Yes, part of the motivation for this proposal was the ability of Bitcoin Core 30.0+ to relay sub 1 sat/vb fee-rate txs. But I see your point that we don’t need to specify a specific fee rates in the proposal since the standard min fee rate could change over time (up or down). I’ll see if I can remove unnecessary restrictions that tailor it for Bitcoin Core’s current policy.
My original concern with SIGHASH_NONE|SIGHASH_ANYONECANPAY was that dust disposal tx with high enough amounts would get poached into transactions with a regular output and take up more space on-chain. But I think you’re correct, allowing batching to remove the “ash” marker is more important. If someone is able to poach these dust inputs into a tx with other types of outputs they still need to follow the RBF rules so this isn’t a spam vector. If @harris and other’s agree I’m good with this change, and will add these thoughts to the rationale section of the draft BIP.
I’m now leaning towards your SIGHASH_NONE|SIGHASH_ANYONECANPAY approach.
I agree that even with SIGHASH_NONE|SIGHASH_ANYONECANPAY original disposal tx should never have the OP_RETURN “ash” if not needed. I expect many/most disposal tx won’t get batched or poached so need to make them as efficient as possible.
Are you talking about mempool signature aggregation here?

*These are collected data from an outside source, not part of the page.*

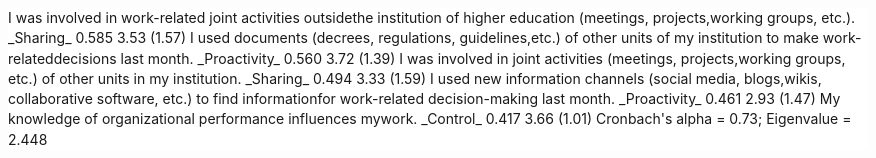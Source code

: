 <tr>

<td>I was involved in work-related joint activities outsidethe institution of higher education (meetings, projects,working groups, etc.).  
_Sharing_</td>

<td>0.585</td>

<td>3.53 (1.57)</td>

</tr>

<tr>

<td>I used documents (decrees, regulations, guidelines,etc.) of other units of my institution to make work-relateddecisions last month.  
_Proactivity_</td>

<td>0.560</td>

<td>3.72 (1.39)</td>

</tr>

<tr>

<td>I was involved in joint activities (meetings, projects,working groups, etc.) of other units in my institution.  
_Sharing_</td>

<td>0.494</td>

<td>3.33 (1.59)</td>

</tr>

<tr>

<td>I used new information channels (social media, blogs,wikis, collaborative software, etc.) to find informationfor work-related decision-making last month.  
_Proactivity_</td>

<td>0.461</td>

<td>2.93 (1.47)</td>

</tr>

<tr>

<td>My knowledge of organizational performance influences mywork.  
_Control_</td>

<td>0.417</td>

<td>3.66 (1.01)</td>

</tr>

<tr>

<td colspan="3">Cronbach's alpha = 0.73; Eigenvalue = 2.448</td>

Anyway I don’t want to rely on any mempool or dedicated third-parties batching/aggregating disposal tx inputs in a certain way. I think it will be more reliable (even if less efficient) to let any wallets do it opportunistically when they find other dust disposal txs in the mempool at the same time they are creating their dust disposal tx. This is how @harris implemented it in the ddust reference client. But still even with opportunistic client batching I favor using SIGHASH_NONE over always padding with ash.